## Work order
When the word "label" shows up in a line of the records below, copy that line.

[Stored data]
• • •
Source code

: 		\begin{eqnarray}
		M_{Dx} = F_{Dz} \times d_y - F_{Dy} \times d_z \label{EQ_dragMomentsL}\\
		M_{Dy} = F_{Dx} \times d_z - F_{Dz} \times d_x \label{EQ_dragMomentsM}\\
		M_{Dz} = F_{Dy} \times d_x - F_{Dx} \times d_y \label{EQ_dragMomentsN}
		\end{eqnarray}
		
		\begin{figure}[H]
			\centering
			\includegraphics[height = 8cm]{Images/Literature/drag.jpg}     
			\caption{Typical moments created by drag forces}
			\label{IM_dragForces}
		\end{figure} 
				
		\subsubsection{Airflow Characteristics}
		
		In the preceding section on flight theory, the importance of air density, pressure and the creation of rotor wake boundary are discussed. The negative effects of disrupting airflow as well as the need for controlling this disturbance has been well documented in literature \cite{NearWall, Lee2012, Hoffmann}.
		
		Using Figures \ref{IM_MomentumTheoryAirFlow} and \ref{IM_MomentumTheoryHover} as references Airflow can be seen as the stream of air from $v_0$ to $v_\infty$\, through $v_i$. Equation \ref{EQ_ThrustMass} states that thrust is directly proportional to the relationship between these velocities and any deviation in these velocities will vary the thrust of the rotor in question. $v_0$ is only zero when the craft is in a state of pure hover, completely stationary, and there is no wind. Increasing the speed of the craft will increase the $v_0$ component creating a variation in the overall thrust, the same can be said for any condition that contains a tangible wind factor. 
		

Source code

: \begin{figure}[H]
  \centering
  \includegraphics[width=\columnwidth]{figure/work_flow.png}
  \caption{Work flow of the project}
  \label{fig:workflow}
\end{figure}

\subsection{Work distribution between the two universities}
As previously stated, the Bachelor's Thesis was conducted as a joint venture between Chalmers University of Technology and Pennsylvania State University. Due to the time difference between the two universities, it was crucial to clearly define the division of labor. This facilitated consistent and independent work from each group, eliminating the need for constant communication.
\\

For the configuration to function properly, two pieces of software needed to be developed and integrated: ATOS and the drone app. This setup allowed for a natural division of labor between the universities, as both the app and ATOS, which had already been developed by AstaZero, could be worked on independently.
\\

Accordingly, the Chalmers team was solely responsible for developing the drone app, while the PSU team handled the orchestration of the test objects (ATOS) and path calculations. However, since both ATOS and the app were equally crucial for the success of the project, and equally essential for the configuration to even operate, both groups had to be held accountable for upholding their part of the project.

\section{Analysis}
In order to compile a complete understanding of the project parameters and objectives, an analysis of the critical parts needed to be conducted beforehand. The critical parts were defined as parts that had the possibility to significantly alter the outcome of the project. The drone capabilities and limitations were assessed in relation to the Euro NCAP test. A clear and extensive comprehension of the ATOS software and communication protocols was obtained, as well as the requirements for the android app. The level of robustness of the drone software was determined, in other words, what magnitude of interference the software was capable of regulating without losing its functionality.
• • •
## Output for this task
		M_{Dx} = F_{Dz} \times d_y - F_{Dy} \times d_z \label{EQ_dragMomentsL}\\
		M_{Dy} = F_{Dx} \times d_z - F_{Dz} \times d_x \label{EQ_dragMomentsM}\\
		M_{Dz} = F_{Dy} \times d_x - F_{Dx} \times d_y \label{EQ_dragMomentsN}
			\label{IM_dragForces}
  \label{fig:workflow}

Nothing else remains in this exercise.